=== Section Start ===

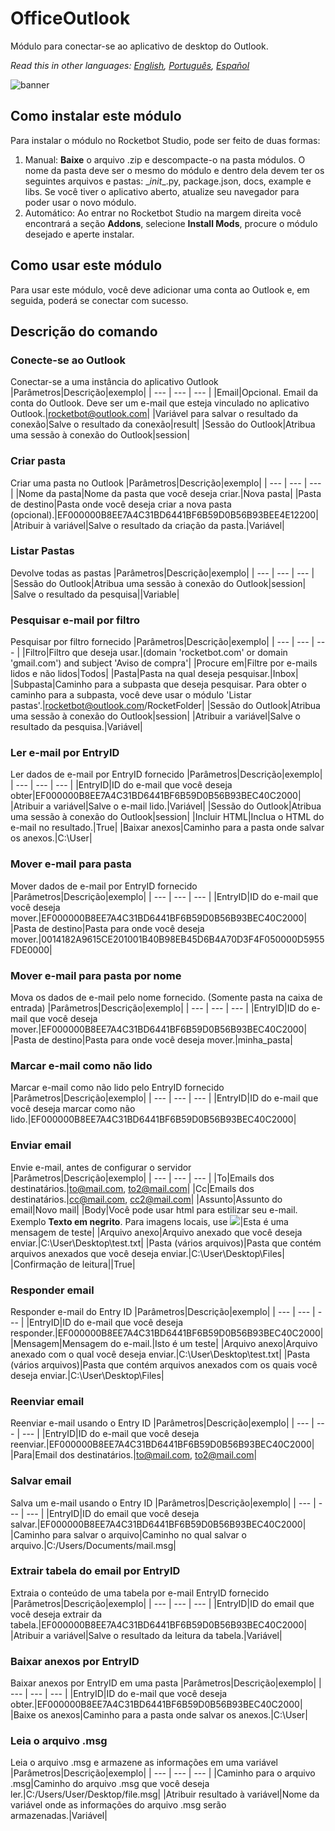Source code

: 



# OfficeOutlook
  
Módulo para conectar-se ao aplicativo de desktop do Outlook.  

*Read this in other languages: [English](Manual_OfficeOutlook.md), [Português](Manual_OfficeOutlook.pr.md), [Español](Manual_OfficeOutlook.es.md)*
  
![banner](imgs/Banner_OfficeOutlook.png)
## Como instalar este módulo
  
Para instalar o módulo no Rocketbot Studio, pode ser feito de duas formas:
1. Manual: __Baixe__ o arquivo .zip e descompacte-o na pasta módulos. O nome da pasta deve ser o mesmo do módulo e dentro dela devem ter os seguintes arquivos e pastas: \__init__.py, package.json, docs, example e libs. Se você tiver o aplicativo aberto, atualize seu navegador para poder usar o novo módulo.
2. Automático: Ao entrar no Rocketbot Studio na margem direita você encontrará a seção **Addons**, selecione **Install Mods**, procure o módulo desejado e aperte instalar.  



## Como usar este módulo
Para usar este módulo, você deve adicionar uma conta ao Outlook e, em seguida, poderá se conectar com sucesso.


## Descrição do comando

### Conecte-se ao Outlook
  
Conectar-se a uma instância do aplicativo Outlook
|Parâmetros|Descrição|exemplo|
| --- | --- | --- |
|Email|Opcional. Email da conta do Outlook. Deve ser um e-mail que esteja vinculado no aplicativo Outlook.|rocketbot@outlook.com|
|Variável para salvar o resultado da conexão|Salve o resultado da conexão|result|
|Sessão do Outlook|Atribua uma sessão à conexão do Outlook|session|

### Criar pasta
  
Criar uma pasta no Outlook
|Parâmetros|Descrição|exemplo|
| --- | --- | --- |
|Nome da pasta|Nome da pasta que você deseja criar.|Nova pasta|
|Pasta de destino|Pasta onde você deseja criar a nova pasta (opcional).|EF000000B8EE7A4C31BD6441BF6B59D0B56B93BEE4E12200|
|Atribuir à variável|Salve o resultado da criação da pasta.|Variável|

### Listar Pastas
  
Devolve todas as pastas
|Parâmetros|Descrição|exemplo|
| --- | --- | --- |
|Sessão do Outlook|Atribua uma sessão à conexão do Outlook|session|
|Salve o resultado da pesquisa||Variable|

### Pesquisar e-mail por filtro
  
Pesquisar por filtro fornecido
|Parâmetros|Descrição|exemplo|
| --- | --- | --- |
|Filtro|Filtro que deseja usar.|(domain 'rocketbot.com' or domain 'gmail.com') and subject 'Aviso de compra'|
|Procure em|Filtre por e-mails lidos e não lidos|Todos|
|Pasta|Pasta na qual deseja pesquisar.|Inbox|
|Subpasta|Caminho para a subpasta que deseja pesquisar. Para obter o caminho para a subpasta, você deve usar o módulo 'Listar pastas'.|rocketbot@outlook.com/RocketFolder|
|Sessão do Outlook|Atribua uma sessão à conexão do Outlook|session|
|Atribuir a variável|Salve o resultado da pesquisa.|Variável|

### Ler e-mail por EntryID
  
Ler dados de e-mail por EntryID fornecido
|Parâmetros|Descrição|exemplo|
| --- | --- | --- |
|EntryID|ID do e-mail que você deseja obter|EF000000B8EE7A4C31BD6441BF6B59D0B56B93BEC40C2000|
|Atribuir a variável|Salve o e-mail lido.|Variável|
|Sessão do Outlook|Atribua uma sessão à conexão do Outlook|session|
|Incluir HTML|Inclua o HTML do e-mail no resultado.|True|
|Baixar anexos|Caminho para a pasta onde salvar os anexos.|C:\User\|

### Mover e-mail para pasta
  
Mover dados de e-mail por EntryID fornecido
|Parâmetros|Descrição|exemplo|
| --- | --- | --- |
|EntryID|ID do e-mail que você deseja mover.|EF000000B8EE7A4C31BD6441BF6B59D0B56B93BEC40C2000|
|Pasta de destino|Pasta para onde você deseja mover.|0014182A9615CE201001B40B98EB45D6B4A70D3F4F050000D5955FDE0000|

### Mover e-mail para pasta por nome
  
Mova os dados de e-mail pelo nome fornecido. (Somente pasta na caixa de entrada)
|Parâmetros|Descrição|exemplo|
| --- | --- | --- |
|EntryID|ID do e-mail que você deseja mover.|EF000000B8EE7A4C31BD6441BF6B59D0B56B93BEC40C2000|
|Pasta de destino|Pasta para onde você deseja mover.|minha_pasta|

### Marcar e-mail como não lido
  
Marcar e-mail como não lido pelo EntryID fornecido
|Parâmetros|Descrição|exemplo|
| --- | --- | --- |
|EntryID|ID do e-mail que você deseja marcar como não lido.|EF000000B8EE7A4C31BD6441BF6B59D0B56B93BEC40C2000|

### Enviar email
  
Envie e-mail, antes de configurar o servidor
|Parâmetros|Descrição|exemplo|
| --- | --- | --- |
|To|Emails dos destinatários.|to@mail.com, to2@mail.com|
|Cc|Emails dos destinatários.|cc@mail.com, cc2@mail.com|
|Assunto|Assunto do email|Novo mail|
|Body|Você pode usar html para estilizar seu e-mail. Exemplo <b>Texto em negrito</b>. Para imagens locais, use <img src='caminho da imagem png'>|Esta é uma mensagem de teste|
|Arquivo anexo|Arquivo anexado que você deseja enviar.|C:\User\Desktop\test.txt|
|Pasta (vários arquivos)|Pasta que contém arquivos anexados que você deseja enviar.|C:\User\Desktop\Files|
|Confirmação de leitura||True|

### Responder email
  
Responder e-mail do Entry ID
|Parâmetros|Descrição|exemplo|
| --- | --- | --- |
|EntryID|ID do e-mail que você deseja responder.|EF000000B8EE7A4C31BD6441BF6B59D0B56B93BEC40C2000|
|Mensagem|Mensagem do e-mail.|Isto é um teste|
|Arquivo anexo|Arquivo anexado com o qual você deseja enviar.|C:\User\Desktop\test.txt|
|Pasta (vários arquivos)|Pasta que contém arquivos anexados com os quais você deseja enviar.|C:\User\Desktop\Files|

### Reenviar email
  
Reenviar e-mail usando o  Entry ID
|Parâmetros|Descrição|exemplo|
| --- | --- | --- |
|EntryID|ID do e-mail que você deseja reenviar.|EF000000B8EE7A4C31BD6441BF6B59D0B56B93BEC40C2000|
|Para|Email dos destinatários.|to@mail.com, to2@mail.com|

### Salvar email
  
Salva um e-mail usando o Entry ID
|Parâmetros|Descrição|exemplo|
| --- | --- | --- |
|EntryID|ID do email que você deseja salvar.|EF000000B8EE7A4C31BD6441BF6B59D0B56B93BEC40C2000|
|Caminho para salvar o arquivo|Caminho no qual salvar o arquivo.|C:/Users/Documents/mail.msg|

### Extrair tabela do email por EntryID
  
Extraia o conteúdo de uma tabela por e-mail EntryID fornecido
|Parâmetros|Descrição|exemplo|
| --- | --- | --- |
|EntryID|ID do email que você deseja extrair da tabela.|EF000000B8EE7A4C31BD6441BF6B59D0B56B93BEC40C2000|
|Atribuir a variável|Salve o resultado da leitura da tabela.|Variável|

### Baixar anexos por EntryID
  
Baixar anexos por EntryID em uma pasta
|Parâmetros|Descrição|exemplo|
| --- | --- | --- |
|EntryID|ID do e-mail que você deseja obter.|EF000000B8EE7A4C31BD6441BF6B59D0B56B93BEC40C2000|
|Baixe os anexos|Caminho para a pasta onde salvar os anexos.|C:\User\|

### Leia o arquivo .msg
  
Leia o arquivo .msg e armazene as informações em uma variável
|Parâmetros|Descrição|exemplo|
| --- | --- | --- |
|Caminho para o arquivo .msg|Caminho do arquivo .msg que você deseja ler.|C:/Users/User/Desktop/file.msg|
|Atribuir resultado à variável|Nome da variável onde as informações do arquivo .msg serão armazenadas.|Variável|
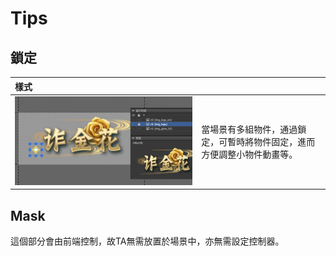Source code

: # Tips

## 鎖定

| 樣式 |  |
| :--- | :--- |
| ![](.gitbook/assets/lock.png) | 當場景有多組物件，通過鎖定，可暫時將物件固定，進而方便調整小物件動畫等。 |

## Mask

這個部分會由前端控制，故TA無需放置於場景中，亦無需設定控制器。

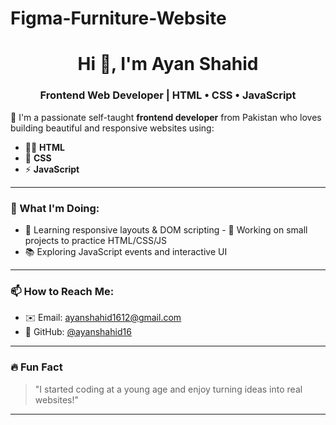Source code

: # Figma-Furniture-Website

<h1 align="center">Hi 👋, I'm Ayan Shahid</h1>
<h3 align="center">Frontend Web Developer | HTML • CSS • JavaScript</h3>


🌟 I'm a passionate self-taught **frontend developer** from Pakistan who loves building beautiful and responsive websites using:

- 🧑‍💻 **HTML**
- 🎨 **CSS**
- ⚡ **JavaScript**

---

### 🚀 What I'm Doing:
- 🌱 Learning responsive layouts & DOM scripting  - 🔨 Working on small projects to practice HTML/CSS/JS  
- 📚 Exploring JavaScript events and interactive UI


---

### 📫 How to Reach Me:
- ✉️ Email: ayanshahid1612@gmail.com
- 💼 GitHub: [@ayanshahid16](https://github.com/ayanshahid16)




---

### 🔥 Fun Fact
> "I started coding at a young age and enjoy turning ideas into real websites!"

---

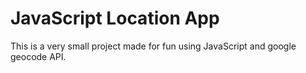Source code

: # JavaScript Location App

This is a very small project made for fun using JavaScript and google geocode API.

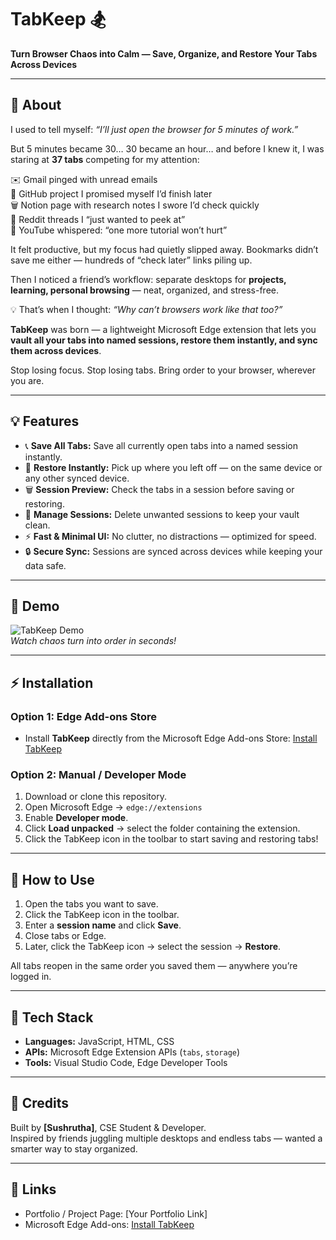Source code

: # TabKeep 🏂

**Turn Browser Chaos into Calm — Save, Organize, and Restore Your Tabs Across Devices**

---

## 🚀 About

I used to tell myself: *“I’ll just open the browser for 5 minutes of work.”*

But 5 minutes became 30… 30 became an hour… and before I knew it, I was staring at **37 tabs** competing for my attention:

✉️ Gmail pinged with unread emails  
🔨 GitHub project I promised myself I’d finish later  
🗑 Notion page with research notes I swore I’d check quickly  
🔨 Reddit threads I “just wanted to peek at”  
🎥 YouTube whispered: “one more tutorial won’t hurt”

It felt productive, but my focus had quietly slipped away. Bookmarks didn’t save me either — hundreds of “check later” links piling up.

Then I noticed a friend’s workflow: separate desktops for **projects, learning, personal browsing** — neat, organized, and stress-free.

💡 That’s when I thought: *“Why can’t browsers work like that too?”*

**TabKeep** was born — a lightweight Microsoft Edge extension that lets you **vault all your tabs into named sessions, restore them instantly, and sync them across devices**.

Stop losing focus. Stop losing tabs. Bring order to your browser, wherever you are.

---

## 💡 Features

- 📞 **Save All Tabs:** Save all currently open tabs into a named session instantly.  
- 🔄 **Restore Instantly:** Pick up where you left off — on the same device or any other synced device.  
- 🗑 **Session Preview:** Check the tabs in a session before saving or restoring.  
- 🧩 **Manage Sessions:** Delete unwanted sessions to keep your vault clean.  
- ⚡ **Fast & Minimal UI:** No clutter, no distractions — optimized for speed.  
- 🔒 **Secure Sync:** Sessions are synced across devices while keeping your data safe.

---

## 🎥 Demo

![TabKeep Demo](https://drive.google.com/file/d/1BZa4du8V7NUo8jxsY_yQFK3FPye7lVdz/view)  
*Watch chaos turn into order in seconds!*

---

## ⚡ Installation

### **Option 1: Edge Add-ons Store**
- Install **TabKeep** directly from the Microsoft Edge Add-ons Store: [Install TabKeep](https://microsoftedge.microsoft.com/addons/detail/tabvault/baolpoecficghlmepafnkdoaafpdlnei)

### **Option 2: Manual / Developer Mode**
1. Download or clone this repository.  
2. Open Microsoft Edge → `edge://extensions`  
3. Enable **Developer mode**.  
4. Click **Load unpacked** → select the folder containing the extension.  
5. Click the TabKeep icon in the toolbar to start saving and restoring tabs!

---

## 📖 How to Use

1. Open the tabs you want to save.  
2. Click the TabKeep icon in the toolbar.  
3. Enter a **session name** and click **Save**.  
4. Close tabs or Edge.  
5. Later, click the TabKeep icon → select the session → **Restore**.

All tabs reopen in the same order you saved them — anywhere you’re logged in.

---

## 🔧 Tech Stack

- **Languages:** JavaScript, HTML, CSS  
- **APIs:** Microsoft Edge Extension APIs (`tabs`, `storage`)  
- **Tools:** Visual Studio Code, Edge Developer Tools

---

## 🌟 Credits

Built by **[Sushrutha]**, CSE Student & Developer.  
Inspired by friends juggling multiple desktops and endless tabs — wanted a smarter way to stay organized.

---

## 📍 Links

- Portfolio / Project Page: [Your Portfolio Link]  
- Microsoft Edge Add-ons: [Install TabKeep](https://microsoftedge.microsoft.com/addons/detail/tabvault/baolpoecficghlmepafnkdoaafpdlnei)
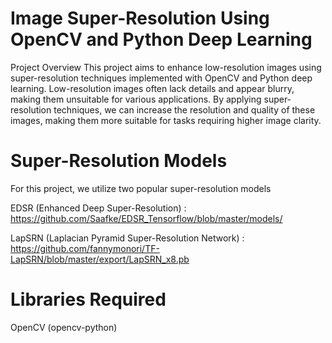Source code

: # Image Super-Resolution Using OpenCV and Python Deep Learning
Project Overview
This project aims to enhance low-resolution images using super-resolution techniques implemented with OpenCV and Python deep learning. Low-resolution images often lack details and appear blurry, making them unsuitable for various applications. By applying super-resolution techniques, we can increase the resolution and quality of these images, making them more suitable for tasks requiring higher image clarity.

# Super-Resolution Models
For this project, we utilize two popular super-resolution models

EDSR (Enhanced Deep Super-Resolution) : https://github.com/Saafke/EDSR_Tensorflow/blob/master/models/

LapSRN (Laplacian Pyramid Super-Resolution Network) : https://github.com/fannymonori/TF-LapSRN/blob/master/export/LapSRN_x8.pb

# Libraries Required
OpenCV (opencv-python)
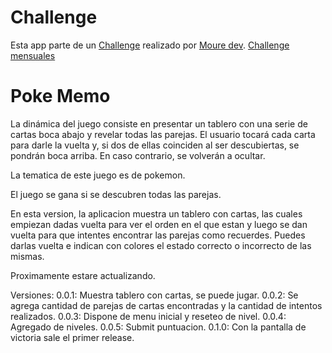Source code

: # Challenge

Esta app parte de un [Challenge](https://go.rviewer.io/dev-memory-game-es/) realizado por [Moure dev](https://github.com/mouredev).
[Challenge mensuales](https://github.com/mouredev/Monthly-App-Challenge-2022)

# Poke Memo

La dinámica del juego consiste en presentar un tablero con una serie de cartas boca abajo y revelar todas las parejas. El usuario tocará cada carta para darle la vuelta y, si dos de ellas coinciden al ser descubiertas, se pondrán boca arriba. En caso contrario, se volverán a ocultar.

La tematica de este juego es de pokemon.

El juego se gana si se descubren todas las parejas.

En esta version, la aplicacion muestra un tablero con cartas, las cuales empiezan dadas vuelta para ver el orden en el que estan y luego se dan vuelta para que intentes encontrar las parejas como recuerdes. Puedes darlas vuelta e indican con colores el estado correcto o incorrecto de las mismas.

Proximamente estare actualizando.

Versiones:
0.0.1: Muestra tablero con cartas, se puede jugar.
0.0.2: Se agrega cantidad de parejas de cartas encontradas y la cantidad de intentos realizados.
0.0.3: Dispone de menu inicial y reseteo de nivel.
0.0.4: Agregado de niveles.
0.0.5: Submit puntuacion.
0.1.0: Con la pantalla de victoria sale el primer release.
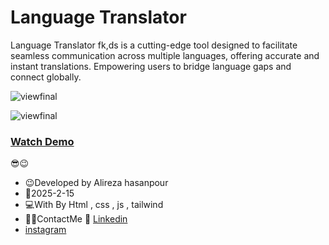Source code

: # Language Translator

Language Translator fk,ds is a cutting-edge tool designed to facilitate seamless communication across multiple languages, offering accurate and instant translations. Empowering users to bridge language gaps and connect globally.

![viewfinal](https://github.com/user-attachments/assets/7fd15479-7a04-4689-bfa3-bf550fccb13a) 

![viewfinal](https://github.com/user-attachments/assets/fea3ed0e-ee77-4fe7-a080-90b2a97abcea) 




### [Watch Demo](https://alirezafrontend.github.io/Language-Translator/ "Watch Demo")

😎😉
- 😉Developed by Alireza hasanpour
- 📅2025-2-15
- 💻With By Html , css  , js , tailwind
- 📲📞ContactMe 🔗 [Linkedin](https://www.linkedin.com/in/alireza-hasanpour-9ab4a732b?lipi=urn%3Ali%3Apage%3Ad_flagship3_profile_view_base_contact_details%3B74hz%2BdeVT62fhpXhtgK67Q%3D%3D "Linkedin")
-  [instagram](https//www.instagram.com/alireza_hasanpour_frontend")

=== Section End ===

**TASK TO CARRY OUT**
A verbatim transcription is needed of the lines above, starting at the line with "Conectar-se a uma" and ending at the line with "módulo 'Listar pastas'.|rocketbot@outlook.com/RocketFolder|", both included, and of nothing else.

**EXERCISE OUTPUT**
Conectar-se a uma instância do aplicativo Outlook
|Parâmetros|Descrição|exemplo|
| --- | --- | --- |
|Email|Opcional. Email da conta do Outlook. Deve ser um e-mail que esteja vinculado no aplicativo Outlook.|rocketbot@outlook.com|
|Variável para salvar o resultado da conexão|Salve o resultado da conexão|result|
|Sessão do Outlook|Atribua uma sessão à conexão do Outlook|session|

### Criar pasta
  
Criar uma pasta no Outlook
|Parâmetros|Descrição|exemplo|
| --- | --- | --- |
|Nome da pasta|Nome da pasta que você deseja criar.|Nova pasta|
|Pasta de destino|Pasta onde você deseja criar a nova pasta (opcional).|EF000000B8EE7A4C31BD6441BF6B59D0B56B93BEE4E12200|
|Atribuir à variável|Salve o resultado da criação da pasta.|Variável|

### Listar Pastas
  
Devolve todas as pastas
|Parâmetros|Descrição|exemplo|
| --- | --- | --- |
|Sessão do Outlook|Atribua uma sessão à conexão do Outlook|session|
|Salve o resultado da pesquisa||Variable|

### Pesquisar e-mail por filtro
  
Pesquisar por filtro fornecido
|Parâmetros|Descrição|exemplo|
| --- | --- | --- |
|Filtro|Filtro que deseja usar.|(domain 'rocketbot.com' or domain 'gmail.com') and subject 'Aviso de compra'|
|Procure em|Filtre por e-mails lidos e não lidos|Todos|
|Pasta|Pasta na qual deseja pesquisar.|Inbox|
|Subpasta|Caminho para a subpasta que deseja pesquisar. Para obter o caminho para a subpasta, você deve usar o módulo 'Listar pastas'.|rocketbot@outlook.com/RocketFolder|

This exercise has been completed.